→ Problem to work on:
For the entries below, repeat exactly each line starting with the one that contains "16.05 | 29-AUG-2019 |" and going on through the one that contains "3.60 | 01-APR-2020 |", and no others.

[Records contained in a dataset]
________________________

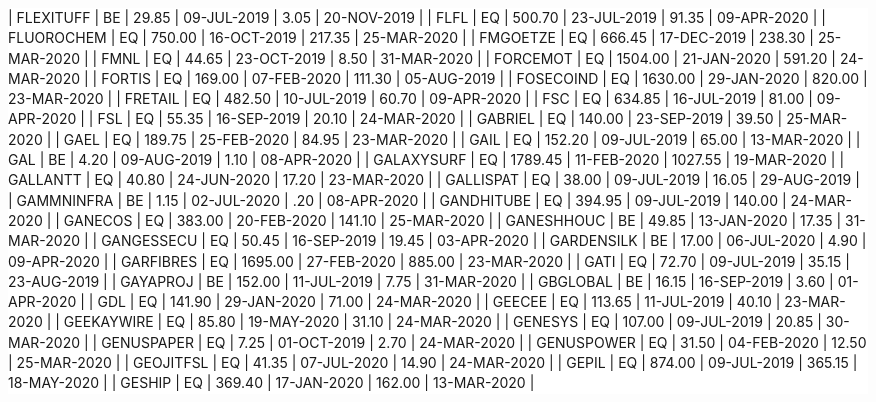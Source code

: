 | FLEXITUFF | BE | 29.85 | 09-JUL-2019 | 3.05 | 20-NOV-2019 |
| FLFL | EQ | 500.70 | 23-JUL-2019 | 91.35 | 09-APR-2020 |
| FLUOROCHEM | EQ | 750.00 | 16-OCT-2019 | 217.35 | 25-MAR-2020 |
| FMGOETZE | EQ | 666.45 | 17-DEC-2019 | 238.30 | 25-MAR-2020 |
| FMNL | EQ | 44.65 | 23-OCT-2019 | 8.50 | 31-MAR-2020 |
| FORCEMOT | EQ | 1504.00 | 21-JAN-2020 | 591.20 | 24-MAR-2020 |
| FORTIS | EQ | 169.00 | 07-FEB-2020 | 111.30 | 05-AUG-2019 |
| FOSECOIND | EQ | 1630.00 | 29-JAN-2020 | 820.00 | 23-MAR-2020 |
| FRETAIL | EQ | 482.50 | 10-JUL-2019 | 60.70 | 09-APR-2020 |
| FSC | EQ | 634.85 | 16-JUL-2019 | 81.00 | 09-APR-2020 |
| FSL | EQ | 55.35 | 16-SEP-2019 | 20.10 | 24-MAR-2020 |
| GABRIEL | EQ | 140.00 | 23-SEP-2019 | 39.50 | 25-MAR-2020 |
| GAEL | EQ | 189.75 | 25-FEB-2020 | 84.95 | 23-MAR-2020 |
| GAIL | EQ | 152.20 | 09-JUL-2019 | 65.00 | 13-MAR-2020 |
| GAL | BE | 4.20 | 09-AUG-2019 | 1.10 | 08-APR-2020 |
| GALAXYSURF | EQ | 1789.45 | 11-FEB-2020 | 1027.55 | 19-MAR-2020 |
| GALLANTT | EQ | 40.80 | 24-JUN-2020 | 17.20 | 23-MAR-2020 |
| GALLISPAT | EQ | 38.00 | 09-JUL-2019 | 16.05 | 29-AUG-2019 |
| GAMMNINFRA | BE | 1.15 | 02-JUL-2020 | .20 | 08-APR-2020 |
| GANDHITUBE | EQ | 394.95 | 09-JUL-2019 | 140.00 | 24-MAR-2020 |
| GANECOS | EQ | 383.00 | 20-FEB-2020 | 141.10 | 25-MAR-2020 |
| GANESHHOUC | BE | 49.85 | 13-JAN-2020 | 17.35 | 31-MAR-2020 |
| GANGESSECU | EQ | 50.45 | 16-SEP-2019 | 19.45 | 03-APR-2020 |
| GARDENSILK | BE | 17.00 | 06-JUL-2020 | 4.90 | 09-APR-2020 |
| GARFIBRES | EQ | 1695.00 | 27-FEB-2020 | 885.00 | 23-MAR-2020 |
| GATI | EQ | 72.70 | 09-JUL-2019 | 35.15 | 23-AUG-2019 |
| GAYAPROJ | BE | 152.00 | 11-JUL-2019 | 7.75 | 31-MAR-2020 |
| GBGLOBAL | BE | 16.15 | 16-SEP-2019 | 3.60 | 01-APR-2020 |
| GDL | EQ | 141.90 | 29-JAN-2020 | 71.00 | 24-MAR-2020 |
| GEECEE | EQ | 113.65 | 11-JUL-2019 | 40.10 | 23-MAR-2020 |
| GEEKAYWIRE | EQ | 85.80 | 19-MAY-2020 | 31.10 | 24-MAR-2020 |
| GENESYS | EQ | 107.00 | 09-JUL-2019 | 20.85 | 30-MAR-2020 |
| GENUSPAPER | EQ | 7.25 | 01-OCT-2019 | 2.70 | 24-MAR-2020 |
| GENUSPOWER | EQ | 31.50 | 04-FEB-2020 | 12.50 | 25-MAR-2020 |
| GEOJITFSL | EQ | 41.35 | 07-JUL-2020 | 14.90 | 24-MAR-2020 |
| GEPIL | EQ | 874.00 | 09-JUL-2019 | 365.15 | 18-MAY-2020 |
| GESHIP | EQ | 369.40 | 17-JAN-2020 | 162.00 | 13-MAR-2020 |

________________________

→ Output of the exercise:
| GALLISPAT | EQ | 38.00 | 09-JUL-2019 | 16.05 | 29-AUG-2019 |
| GAMMNINFRA | BE | 1.15 | 02-JUL-2020 | .20 | 08-APR-2020 |
| GANDHITUBE | EQ | 394.95 | 09-JUL-2019 | 140.00 | 24-MAR-2020 |
| GANECOS | EQ | 383.00 | 20-FEB-2020 | 141.10 | 25-MAR-2020 |
| GANESHHOUC | BE | 49.85 | 13-JAN-2020 | 17.35 | 31-MAR-2020 |
| GANGESSECU | EQ | 50.45 | 16-SEP-2019 | 19.45 | 03-APR-2020 |
| GARDENSILK | BE | 17.00 | 06-JUL-2020 | 4.90 | 09-APR-2020 |
| GARFIBRES | EQ | 1695.00 | 27-FEB-2020 | 885.00 | 23-MAR-2020 |
| GATI | EQ | 72.70 | 09-JUL-2019 | 35.15 | 23-AUG-2019 |
| GAYAPROJ | BE | 152.00 | 11-JUL-2019 | 7.75 | 31-MAR-2020 |
| GBGLOBAL | BE | 16.15 | 16-SEP-2019 | 3.60 | 01-APR-2020 |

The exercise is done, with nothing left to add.